#### ASSIGNMENT
Tally the lines below that contain the word "atom". Only the number should be returned.

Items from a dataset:

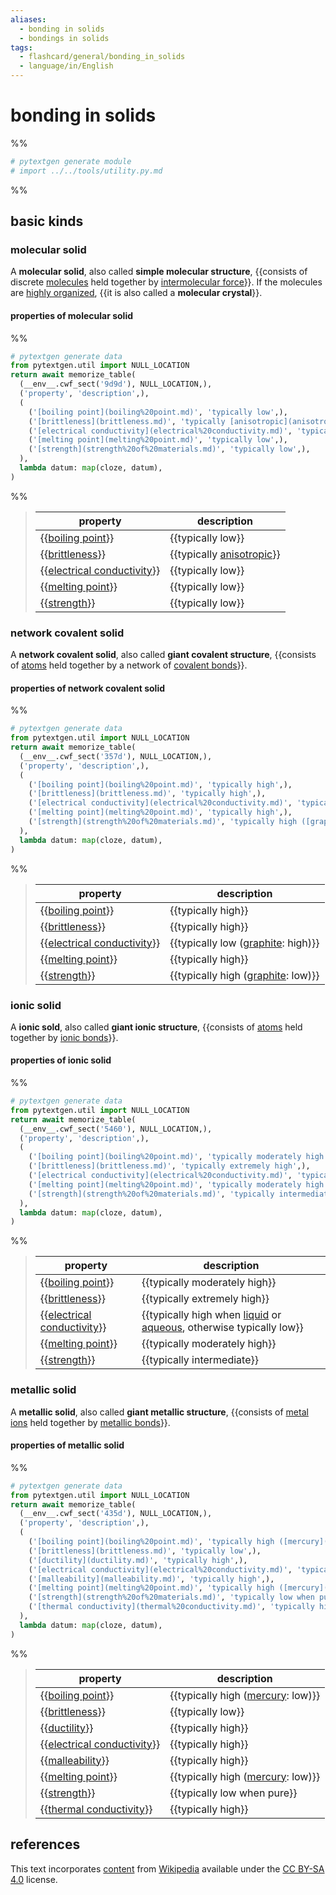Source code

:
 ```yaml
---
aliases:
  - bonding in solids
  - bondings in solids
tags:
  - flashcard/general/bonding_in_solids
  - language/in/English
---
```


# bonding in solids

%%

```Python
# pytextgen generate module
# import ../../tools/utility.py.md
```

%%

## basic kinds

### molecular solid

A __molecular solid__, also called __simple molecular structure__, {{consists of discrete [molecules](molecule.md) held together by [intermolecular force](intermolecular%20force.md)}}. If the molecules are [highly organized](crystal%20structure.md), {{it is also called a __molecular crystal__}}. <!--SR:!2024-06-11,255,230!2026-10-08,926,330-->

#### properties of molecular solid

%%

```Python
# pytextgen generate data
from pytextgen.util import NULL_LOCATION
return await memorize_table(
  (__env__.cwf_sect('9d9d'), NULL_LOCATION,),
  ('property', 'description',),
  (
    ('[boiling point](boiling%20point.md)', 'typically low',),
    ('[brittleness](brittleness.md)', 'typically [anisotropic](anisotropy.md)',),
    ('[electrical conductivity](electrical%20conductivity.md)', 'typically low',),
    ('[melting point](melting%20point.md)', 'typically low',),
    ('[strength](strength%20of%20materials.md)', 'typically low',),
  ),
  lambda datum: map(cloze, datum),
)
```

%%

<!--pytextgen generate section="9d9d"--><!-- The following content is generated at 2023-12-25T08:13:56.305002+08:00. Any edits will be overridden! -->

> | property | description |
> |-|-|
> | {{[boiling point](boiling%20point.md)}} | {{typically low}} |
> | {{[brittleness](brittleness.md)}} | {{typically [anisotropic](anisotropy.md)}} |
> | {{[electrical conductivity](electrical%20conductivity.md)}} | {{typically low}} |
> | {{[melting point](melting%20point.md)}} | {{typically low}} |
> | {{[strength](strength%20of%20materials.md)}} | {{typically low}} | <!--SR:!2024-12-08,410,290!2024-06-08,342,330!2024-05-12,320,330!2024-05-11,319,330!2025-05-09,553,290!2027-09-02,1259,350!2025-01-16,368,373!2025-02-18,392,373!2024-09-12,183,341!2025-01-18,285,362-->

<!--/pytextgen-->

### network covalent solid

A __network covalent solid__, also called __giant covalent structure__, {{consists of [atoms](atom.md) held together by a network of [covalent bonds](covalent%20bond.md)}}. <!--SR:!2026-02-18,764,290-->

#### properties of network covalent solid

%%

```Python
# pytextgen generate data
from pytextgen.util import NULL_LOCATION
return await memorize_table(
  (__env__.cwf_sect('357d'), NULL_LOCATION,),
  ('property', 'description',),
  (
    ('[boiling point](boiling%20point.md)', 'typically high',),
    ('[brittleness](brittleness.md)', 'typically high',),
    ('[electrical conductivity](electrical%20conductivity.md)', 'typically low ([graphite](graphite.md): high)',),
    ('[melting point](melting%20point.md)', 'typically high',),
    ('[strength](strength%20of%20materials.md)', 'typically high ([graphite](graphite.md): low)',),
  ),
  lambda datum: map(cloze, datum),
)
```

%%

<!--pytextgen generate section="357d"--><!-- The following content is generated at 2023-12-25T08:00:46.096288+08:00. Any edits will be overridden! -->

> | property | description |
> |-|-|
> | {{[boiling point](boiling%20point.md)}} | {{typically high}} |
> | {{[brittleness](brittleness.md)}} | {{typically high}} |
> | {{[electrical conductivity](electrical%20conductivity.md)}} | {{typically low ([graphite](graphite.md): high)}} |
> | {{[melting point](melting%20point.md)}} | {{typically high}} |
> | {{[strength](strength%20of%20materials.md)}} | {{typically high ([graphite](graphite.md): low)}} | <!--SR:!2025-08-20,569,270!2027-04-15,1150,350!2024-06-27,188,270!2025-08-03,600,310!2024-12-04,454,310!2026-12-31,986,330!2024-08-08,336,290!2025-01-29,441,250!2024-06-16,181,333!2024-06-01,169,333-->

<!--/pytextgen-->

### ionic solid

A __ionic sold__, also called __giant ionic structure__, {{consists of [atoms](atom.md) held together by [ionic bonds](ionic%20bond.md)}}. <!--SR:!2026-01-24,644,270-->

#### properties of ionic solid

%%

```Python
# pytextgen generate data
from pytextgen.util import NULL_LOCATION
return await memorize_table(
  (__env__.cwf_sect('5460'), NULL_LOCATION,),
  ('property', 'description',),
  (
    ('[boiling point](boiling%20point.md)', 'typically moderately high',),
    ('[brittleness](brittleness.md)', 'typically extremely high',),
    ('[electrical conductivity](electrical%20conductivity.md)', 'typically high when [liquid](liquid.md) or [aqueous](aqueous%20solution.md), otherwise typically low',),
    ('[melting point](melting%20point.md)', 'typically moderately high',),
    ('[strength](strength%20of%20materials.md)', 'typically intermediate',),
  ),
  lambda datum: map(cloze, datum),
)
```

%%

<!--pytextgen generate section="5460"--><!-- The following content is generated at 2023-12-25T08:13:56.331587+08:00. Any edits will be overridden! -->

> | property | description |
> |-|-|
> | {{[boiling point](boiling%20point.md)}} | {{typically moderately high}} |
> | {{[brittleness](brittleness.md)}} | {{typically extremely high}} |
> | {{[electrical conductivity](electrical%20conductivity.md)}} | {{typically high when [liquid](liquid.md) or [aqueous](aqueous%20solution.md), otherwise typically low}} |
> | {{[melting point](melting%20point.md)}} | {{typically moderately high}} |
> | {{[strength](strength%20of%20materials.md)}} | {{typically intermediate}} | <!--SR:!2025-10-08,593,270!2024-06-04,121,310!2026-02-09,801,330!2024-08-31,343,290!2024-10-18,378,290!2026-09-17,910,330!2024-12-27,392,250!2026-03-15,827,330!2024-09-16,265,353!2024-08-31,251,353-->

<!--/pytextgen-->

### metallic solid

A __metallic solid__, also called __giant metallic structure__, {{consists of [metal](metal.md) [ions](ion.md) held together by [metallic bonds](metallic%20bond.md)}}. <!--SR:!2024-11-02,422,290-->

#### properties of metallic solid

%%

```Python
# pytextgen generate data
from pytextgen.util import NULL_LOCATION
return await memorize_table(
  (__env__.cwf_sect('435d'), NULL_LOCATION,),
  ('property', 'description',),
  (
    ('[boiling point](boiling%20point.md)', 'typically high ([mercury](mercury.md): low)',),
    ('[brittleness](brittleness.md)', 'typically low',),
    ('[ductility](ductility.md)', 'typically high',),
    ('[electrical conductivity](electrical%20conductivity.md)', 'typically high',),
    ('[malleability](malleability.md)', 'typically high',),
    ('[melting point](melting%20point.md)', 'typically high ([mercury](mercury.md): low)',),
    ('[strength](strength%20of%20materials.md)', 'typically low when pure',),
    ('[thermal conductivity](thermal%20conductivity.md)', 'typically high',),
  ),
  lambda datum: map(cloze, datum),
)
```

%%

<!--pytextgen generate section="435d"--><!-- The following content is generated at 2023-12-25T08:18:39.407540+08:00. Any edits will be overridden! -->

> | property | description |
> |-|-|
> | {{[boiling point](boiling%20point.md)}} | {{typically high ([mercury](mercury.md): low)}} |
> | {{[brittleness](brittleness.md)}} | {{typically low}} |
> | {{[ductility](ductility.md)}} | {{typically high}} |
> | {{[electrical conductivity](electrical%20conductivity.md)}} | {{typically high}} |
> | {{[malleability](malleability.md)}} | {{typically high}} |
> | {{[melting point](melting%20point.md)}} | {{typically high ([mercury](mercury.md): low)}} |
> | {{[strength](strength%20of%20materials.md)}} | {{typically low when pure}} |
> | {{[thermal conductivity](thermal%20conductivity.md)}} | {{typically high}} | <!--SR:!2024-05-11,108,270!2027-05-01,1164,350!2025-01-07,288,290!2027-01-09,992,330!2024-05-15,45,210!2027-01-04,989,330!2025-02-25,362,310!2027-07-03,1214,350!2025-02-02,436,270!2024-06-07,341,330!2024-07-25,152,273!2025-02-24,397,373!2025-03-17,328,362!2024-05-11,59,302!2024-07-04,134,341!2025-05-21,401,382-->

<!--/pytextgen-->

## references

This text incorporates [content](https://en.wikipedia.org/wiki/bonding_in_solids) from [Wikipedia](Wikipedia.md) available under the [CC BY-SA 4.0](https://creativecommons.org/licenses/by-sa/4.0/) license.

#### RESULT OF THIS EXERCISE
2